NSW records one new coronavirus case, Gladys Berejiklian issues vaccine warning - ABC News

 proxy.yoo.workers.dev  01/13/2021 00:09:22 

NSW Premier Gladys Berejiklian has warned people will still need to be COVID-safe after taking the vaccine, as the state recorded one new locally acquired case.

  • The Premier says she wants to be vaccinated as soon as possible
  • Health authorities believe they will be "mopping up" from the latest outbreaks for three to four weeks
  • COVID-19 fragments has been detected at the West Hornsby treatment plant

The new infection is a child who is a household contact of a known case.

Health authorities have also been able to link a couple from Mount Druitt who tested positive on the weekend to the Berala cluster in Western Sydney.

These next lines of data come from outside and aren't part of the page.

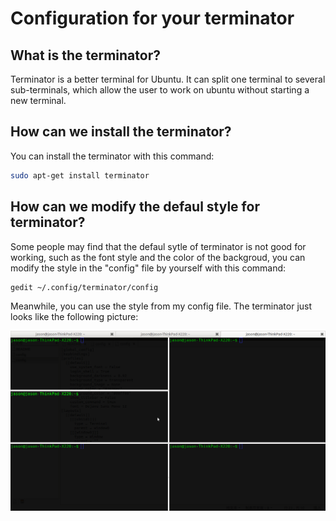 # Configuration for your terminator

## What is the terminator?

Terminator is a better terminal for Ubuntu. It can split one terminal to several sub-terminals, which allow the user to work on ubuntu without starting a new terminal.


## How can we install the terminator?

You can install the terminator with this command:

```sh
sudo apt-get install terminator
```

## How can we modify the defaul style for terminator?
Some people may find that the defaul sytle of terminator is not good for working, such as the font style and the color of the backgroud, you can modify the style in the "config" file by yourself with this command:
	

```sh
gedit ~/.config/terminator/config
```

Meanwhile, you can use the style from my config file. The terminator just looks like the following picture:

[//]: # (Image References)
[image1]: terminator.png "example terminator"
![alt text][image1]




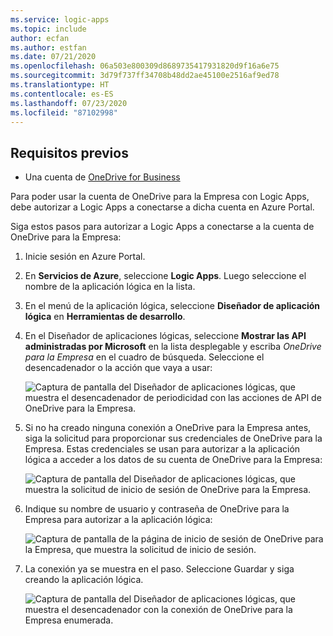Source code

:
 ```yaml
---
ms.service: logic-apps
ms.topic: include
author: ecfan
ms.author: estfan
ms.date: 07/21/2020
ms.openlocfilehash: 06a503e800309d8689735417931820d9f16a6e75
ms.sourcegitcommit: 3d79f737ff34708b48dd2ae45100e2516af9ed78
ms.translationtype: HT
ms.contentlocale: es-ES
ms.lasthandoff: 07/23/2020
ms.locfileid: "87102998"
---
```

## <a name="prerequisites"></a>Requisitos previos

* Una cuenta de [OneDrive for Business](https://OneDrive.com) 

Para poder usar la cuenta de OneDrive para la Empresa con Logic Apps, debe autorizar a Logic Apps a conectarse a dicha cuenta en Azure Portal.

Siga estos pasos para autorizar a Logic Apps a conectarse a la cuenta de OneDrive para la Empresa:  

1. Inicie sesión en Azure Portal. 

1. En **Servicios de Azure**, seleccione **Logic Apps**. Luego seleccione el nombre de la aplicación lógica en la lista.

1. En el menú de la aplicación lógica, seleccione **Diseñador de aplicación lógica** en **Herramientas de desarrollo**.

1. En el Diseñador de aplicaciones lógicas, seleccione **Mostrar las API administradas por Microsoft** en la lista desplegable y escriba *OneDrive para la Empresa* en el cuadro de búsqueda. Seleccione el desencadenador o la acción que vaya a usar:  

   ![Captura de pantalla del Diseñador de aplicaciones lógicas, que muestra el desencadenador de periodicidad con las acciones de API de OneDrive para la Empresa.](./media/connectors-create-api-onedriveforbusiness/onedriveforbusiness-1.png)

2. Si no ha creado ninguna conexión a OneDrive para la Empresa antes, siga la solicitud para proporcionar sus credenciales de OneDrive para la Empresa. Estas credenciales se usan para autorizar a la aplicación lógica a acceder a los datos de su cuenta de OneDrive para la Empresa:  

   ![Captura de pantalla del Diseñador de aplicaciones lógicas, que muestra la solicitud de inicio de sesión de OneDrive para la Empresa.](./media/connectors-create-api-onedriveforbusiness/onedriveforbusiness-2.png)

3. Indique su nombre de usuario y contraseña de OneDrive para la Empresa para autorizar a la aplicación lógica:  

   ![Captura de pantalla de la página de inicio de sesión de OneDrive para la Empresa, que muestra la solicitud de inicio de sesión.](./media/connectors-create-api-onedriveforbusiness/onedriveforbusiness-3.png)   

4. La conexión ya se muestra en el paso. Seleccione Guardar y siga creando la aplicación lógica. 

   ![Captura de pantalla del Diseñador de aplicaciones lógicas, que muestra el desencadenador con la conexión de OneDrive para la Empresa enumerada.](./media/connectors-create-api-onedriveforbusiness/onedriveforbusiness-4.png)   
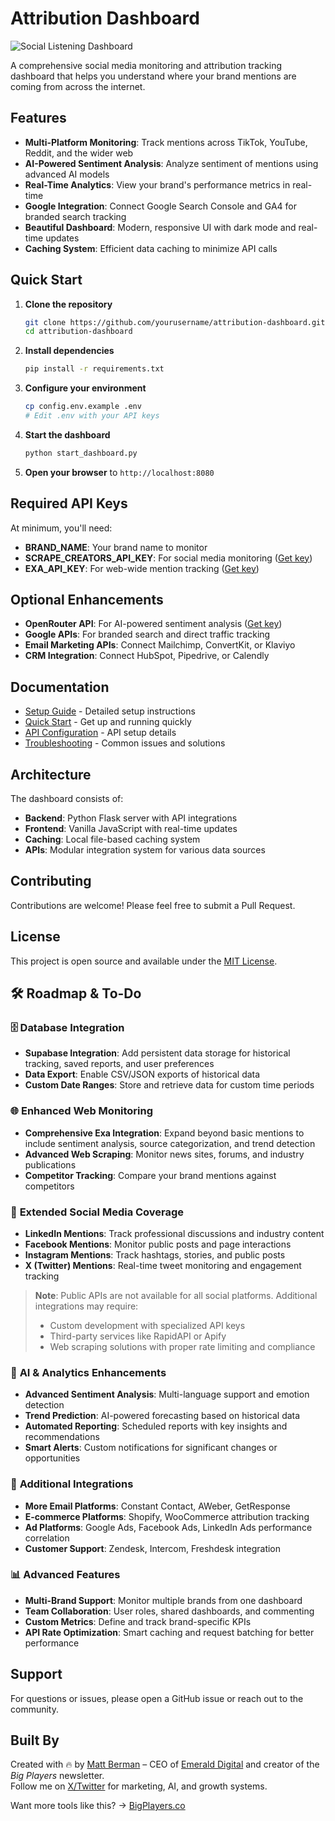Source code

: # Attribution Dashboard

![Social Listening Dashboard](https://github.com/user-attachments/assets/dashboard-preview.png)

A comprehensive social media monitoring and attribution tracking dashboard that helps you understand where your brand mentions are coming from across the internet.

## Features

- **Multi-Platform Monitoring**: Track mentions across TikTok, YouTube, Reddit, and the wider web
- **AI-Powered Sentiment Analysis**: Analyze sentiment of mentions using advanced AI models
- **Real-Time Analytics**: View your brand's performance metrics in real-time
- **Google Integration**: Connect Google Search Console and GA4 for branded search tracking
- **Beautiful Dashboard**: Modern, responsive UI with dark mode and real-time updates
- **Caching System**: Efficient data caching to minimize API calls

## Quick Start

1. **Clone the repository**

   ```bash
   git clone https://github.com/yourusername/attribution-dashboard.git
   cd attribution-dashboard
   ```

2. **Install dependencies**

   ```bash
   pip install -r requirements.txt
   ```

3. **Configure your environment**

   ```bash
   cp config.env.example .env
   # Edit .env with your API keys
   ```

4. **Start the dashboard**

   ```bash
   python start_dashboard.py
   ```

5. **Open your browser** to `http://localhost:8080`

## Required API Keys

At minimum, you'll need:

- **BRAND_NAME**: Your brand name to monitor
- **SCRAPE_CREATORS_API_KEY**: For social media monitoring ([Get key](https://scrapecreators.com/))
- **EXA_API_KEY**: For web-wide mention tracking ([Get key](https://exa.ai/))

## Optional Enhancements

- **OpenRouter API**: For AI-powered sentiment analysis ([Get key](https://openrouter.ai/))
- **Google APIs**: For branded search and direct traffic tracking
- **Email Marketing APIs**: Connect Mailchimp, ConvertKit, or Klaviyo
- **CRM Integration**: Connect HubSpot, Pipedrive, or Calendly

## Documentation

- [Setup Guide](SETUP_GUIDE.md) - Detailed setup instructions
- [Quick Start](QUICK_START.md) - Get up and running quickly
- [API Configuration](API_FIXES_SUMMARY.md) - API setup details
- [Troubleshooting](TROUBLESHOOTING.md) - Common issues and solutions

## Architecture

The dashboard consists of:

- **Backend**: Python Flask server with API integrations
- **Frontend**: Vanilla JavaScript with real-time updates
- **Caching**: Local file-based caching system
- **APIs**: Modular integration system for various data sources

## Contributing

Contributions are welcome! Please feel free to submit a Pull Request.

## License

This project is open source and available under the [MIT License](LICENSE).

## 🛠 Roadmap & To-Do

### 🗄 **Database Integration**

- **Supabase Integration**: Add persistent data storage for historical tracking, saved reports, and user preferences
- **Data Export**: Enable CSV/JSON exports of historical data
- **Custom Date Ranges**: Store and retrieve data for custom time periods

### 🌐 **Enhanced Web Monitoring**

- **Comprehensive Exa Integration**: Expand beyond basic mentions to include sentiment analysis, source categorization, and trend detection
- **Advanced Web Scraping**: Monitor news sites, forums, and industry publications
- **Competitor Tracking**: Compare your brand mentions against competitors

### 📱 **Extended Social Media Coverage**

- **LinkedIn Mentions**: Track professional discussions and industry content
- **Facebook Mentions**: Monitor public posts and page interactions
- **Instagram Mentions**: Track hashtags, stories, and public posts
- **X (Twitter) Mentions**: Real-time tweet monitoring and engagement tracking

> **Note**: Public APIs are not available for all social platforms. Additional integrations may require:
>
> - Custom development with specialized API keys
> - Third-party services like RapidAPI or Apify
> - Web scraping solutions with proper rate limiting and compliance

### 🤖 **AI & Analytics Enhancements**

- **Advanced Sentiment Analysis**: Multi-language support and emotion detection
- **Trend Prediction**: AI-powered forecasting based on historical data
- **Automated Reporting**: Scheduled reports with key insights and recommendations
- **Smart Alerts**: Custom notifications for significant changes or opportunities

### 🔗 **Additional Integrations**

- **More Email Platforms**: Constant Contact, AWeber, GetResponse
- **E-commerce Platforms**: Shopify, WooCommerce attribution tracking
- **Ad Platforms**: Google Ads, Facebook Ads, LinkedIn Ads performance correlation
- **Customer Support**: Zendesk, Intercom, Freshdesk integration

### 📊 **Advanced Features**

- **Multi-Brand Support**: Monitor multiple brands from one dashboard
- **Team Collaboration**: User roles, shared dashboards, and commenting
- **Custom Metrics**: Define and track brand-specific KPIs
- **API Rate Optimization**: Smart caching and request batching for better performance

## Support

For questions or issues, please open a GitHub issue or reach out to the community.

## Built By

Created with 🔥 by [Matt Berman](https://bigplayers.co) – CEO of [Emerald Digital](https://emerald.digital) and creator of the _Big Players_ newsletter.  
Follow me on [X/Twitter](https://twitter.com/themattberman) for marketing, AI, and growth systems.

Want more tools like this? → [BigPlayers.co](https://bigplayers.co)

Although a link has been found, Chief Health Officer Kerry Chant said contact tracers had been unable to determine how the couple contracted COVID-19.

"It means we are currently testing widely around what we call 'upstream contacts', a broad net, to attempt to find any missing link in those chains of transmission," Dr Chant said.

Dr Chant estimated it would take three to four weeks for the state to "mop up" chains of transmission from recent outbreaks in Sydney.

Ms Berejiklian acknowledged there was growing discussion about vaccine roll-out in Australia but stressed the vaccine would not be a silver bullet.

"Just because some people in the community, whether it is a small number or a larger number, [will] have the vaccine, does not mean that the rest of us can relax. Quite the opposite," she said.

Ms Berejiklian encouraged everyone to get vaccinated and said she was looking forward to receiving the vaccine as soon as possible.

"But once the vaccine begins to [roll] out, it does not mean we stop being COVID-safe.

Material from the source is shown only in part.